PROBLEM STATEMENT: Please repeat the data exactly, leaving nothing out.

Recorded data

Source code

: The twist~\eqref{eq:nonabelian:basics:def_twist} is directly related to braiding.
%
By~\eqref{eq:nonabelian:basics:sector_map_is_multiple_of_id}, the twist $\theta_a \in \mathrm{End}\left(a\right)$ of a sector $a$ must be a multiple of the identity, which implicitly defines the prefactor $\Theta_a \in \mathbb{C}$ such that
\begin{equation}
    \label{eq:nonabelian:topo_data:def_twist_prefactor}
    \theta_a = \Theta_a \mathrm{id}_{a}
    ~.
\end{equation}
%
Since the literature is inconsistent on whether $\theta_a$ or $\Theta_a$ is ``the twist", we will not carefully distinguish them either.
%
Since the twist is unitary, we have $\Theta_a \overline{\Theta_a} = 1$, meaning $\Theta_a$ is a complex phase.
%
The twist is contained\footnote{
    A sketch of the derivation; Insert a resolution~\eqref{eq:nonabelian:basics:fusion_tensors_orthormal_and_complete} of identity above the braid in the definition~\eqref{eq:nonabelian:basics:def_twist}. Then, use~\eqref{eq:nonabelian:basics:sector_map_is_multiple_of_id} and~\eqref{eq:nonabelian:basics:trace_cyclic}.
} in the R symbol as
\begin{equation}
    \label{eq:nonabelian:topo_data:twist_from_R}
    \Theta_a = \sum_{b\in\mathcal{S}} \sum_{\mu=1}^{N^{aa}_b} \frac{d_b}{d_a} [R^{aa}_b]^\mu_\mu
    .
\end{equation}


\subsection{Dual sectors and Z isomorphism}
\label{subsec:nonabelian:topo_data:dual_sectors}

REPLY TO THE EXERCISE:
Source code

: The twist~\eqref{eq:nonabelian:basics:def_twist} is directly related to braiding.
%
By~\eqref{eq:nonabelian:basics:sector_map_is_multiple_of_id}, the twist $\theta_a \in \mathrm{End}\left(a\right)$ of a sector $a$ must be a multiple of the identity, which implicitly defines the prefactor $\Theta_a \in \mathbb{C}$ such that
\begin{equation}
    \label{eq:nonabelian:topo_data:def_twist_prefactor}
    \theta_a = \Theta_a \mathrm{id}_{a}
    ~.
\end{equation}
%
Since the literature is inconsistent on whether $\theta_a$ or $\Theta_a$ is ``the twist", we will not carefully distinguish them either.
%
Since the twist is unitary, we have $\Theta_a \overline{\Theta_a} = 1$, meaning $\Theta_a$ is a complex phase.
%
The twist is contained\footnote{
    A sketch of the derivation; Insert a resolution~\eqref{eq:nonabelian:basics:fusion_tensors_orthormal_and_complete} of identity above the braid in the definition~\eqref{eq:nonabelian:basics:def_twist}. Then, use~\eqref{eq:nonabelian:basics:sector_map_is_multiple_of_id} and~\eqref{eq:nonabelian:basics:trace_cyclic}.
} in the R symbol as
\begin{equation}
    \label{eq:nonabelian:topo_data:twist_from_R}
    \Theta_a = \sum_{b\in\mathcal{S}} \sum_{\mu=1}^{N^{aa}_b} \frac{d_b}{d_a} [R^{aa}_b]^\mu_\mu
    .
\end{equation}


\subsection{Dual sectors and Z isomorphism}
\label{subsec:nonabelian:topo_data:dual_sectors}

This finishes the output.